[#54] Update to spark 2.1

jkbradley · web-flow · commit d6f6f5651ba2 · 2017-06-22T20:58:45.000-07:00
Updated spark-sklearn to be compatible with spark versions &gt;= 2.1.1. This change is not backwards compatible with spark 2.0.
diff --git a/.travis.yml b/.travis.yml
@@ -8,7 +8,7 @@ cache:
     - $HOME/.cache/spark-versions
 env:
   matrix:
-    - SPARK_VERSION="2.0.0" SPARK_BUILD="spark-$SPARK_VERSION-bin-hadoop2.7" SPARK_BUILD_URL="http://d3kbcqa49mib13.cloudfront.net/$SPARK_BUILD.tgz"
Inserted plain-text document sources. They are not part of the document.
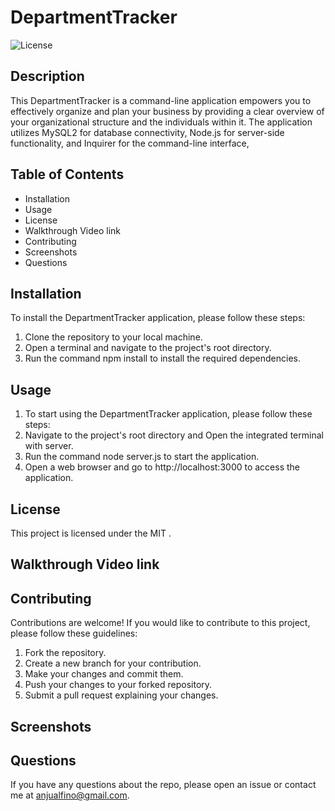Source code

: # DepartmentTracker
![License](https://img.shields.io/badge/License-MIT-yellow.svg)

## Description

This DepartmentTracker is a command-line application empowers you to effectively organize and plan your business by providing a clear overview of your organizational structure and the individuals within it. The application utilizes MySQL2 for database connectivity, Node.js for server-side functionality, and Inquirer for the command-line interface,


## Table of Contents

 - Installation
 - Usage
 - License
 - Walkthrough Video link
 - Contributing
 - Screenshots
 - Questions

## Installation

To install the DepartmentTracker application, please follow these steps:

1. Clone the repository to your local machine.
2. Open a terminal and navigate to the project's root directory.
3. Run the command npm install to install the required dependencies.


## Usage

1. To start using the DepartmentTracker application, please follow these steps:
2. Navigate to the project's root directory and Open the integrated terminal with server.
3. Run the command node server.js to start the application.
4. Open a web browser and go to http://localhost:3000 to access the application.

## License

This project is licensed under the MIT .

## Walkthrough Video link


## Contributing

Contributions are welcome! If you would like to contribute to this project, please follow these guidelines:

1. Fork the repository.
2. Create a new branch for your contribution.
3. Make your changes and commit them.
4. Push your changes to your forked repository.
5. Submit a pull request explaining your changes.

## Screenshots


## Questions
If you have any questions about the repo, please open an issue or contact me at anjualfino@gmail.com. 
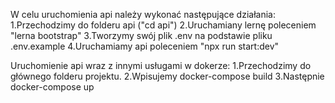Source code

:W celu uruchomienia api należy wykonać następujące działania:
1.Przechodzimy do folderu api ("cd api")
2.Uruchamiany lernę poleceniem "lerna bootstrap"
3.Tworzymy swój plik .env na podstawie pliku .env.example
4.Uruchamiamy api poleceniem "npx run start:dev"

Uruchomienie api wraz z innymi usługami w dokerze:
1.Przechodzimy do głównego folderu projektu.
2.Wpisujemy docker-compose build
3.Następnie docker-compose up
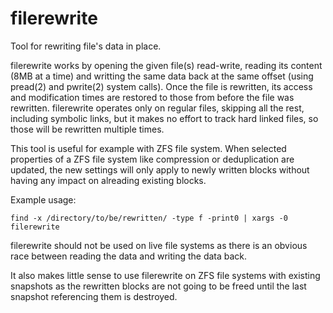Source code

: # filerewrite
Tool for rewriting file's data in place.

filerewrite works by opening the given file(s) read-write, reading its content (8MB at a time) and writting the same data back at the same offset (using pread(2) and pwrite(2) system calls). Once the file is rewritten, its access and modification times are restored to those from before the file was rewritten. filerewrite operates only on regular files, skipping all the rest, including symbolic links, but it makes no effort to track hard linked files, so those will be rewritten multiple times.

This tool is useful for example with ZFS file system. When selected properties of a ZFS file system like compression or deduplication are updated, the new settings will only apply to newly written blocks without having any impact on alreading existing blocks.

Example usage:

	find -x /directory/to/be/rewritten/ -type f -print0 | xargs -0 filerewrite

filerewrite should not be used on live file systems as there is an obvious race between reading the data and writing the data back.

It also makes little sense to use filerewrite on ZFS file systems with existing snapshots as the rewritten blocks are not going to be freed until the last snapshot referencing them is destroyed.
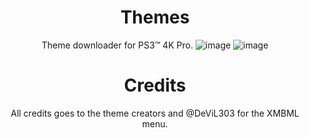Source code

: <div align="center"> 
 
 # Themes
 Theme downloader for PS3™ 4K Pro.
![image](https://user-images.githubusercontent.com/74815634/141284203-3ada4570-7305-4ea9-ac9b-2d9264ae4d21.png)
![image](https://user-images.githubusercontent.com/74815634/141284323-9c8ce249-e530-4a0a-ba11-dcd3284d3c03.png)

 # Credits
 
 All credits goes to the theme creators and @DeViL303 for the XMBML menu.
</div>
+    - SPARK_VERSION="2.1.1" SPARK_BUILD="spark-$SPARK_VERSION-bin-hadoop2.7" SPARK_BUILD_URL="http://d3kbcqa49mib13.cloudfront.net/$SPARK_BUILD.tgz"
 
 before_install:
  - ./bin/download_travis_dependencies.sh
diff --git a/README.md b/README.md
@@ -27,7 +27,7 @@ This project is also available as as [Spark package](http://spark-packages.org/p
 
 The developer version has the following requirements:
  - a recent release of scikit-learn. Release 0.17 has been tested, older versions may work too.
- - Spark >= 2.0. Spark may be downloaded from the [Spark official website](http://spark.apache.org/). In order to use this package, you need to use the pyspark interpreter or another Spark-compliant python interpreter. See the [Spark guide](https://spark.apache.org/docs/latest/programming-guide.html#overview) for more details.
+ - Spark >= 2.1.1. Spark may be downloaded from the [Spark official website](http://spark.apache.org/). In order to use this package, you need to use the pyspark interpreter or another Spark-compliant python interpreter. See the [Spark guide](https://spark.apache.org/docs/latest/programming-guide.html#overview) for more details.
  - [nose](https://nose.readthedocs.org) (testing dependency only)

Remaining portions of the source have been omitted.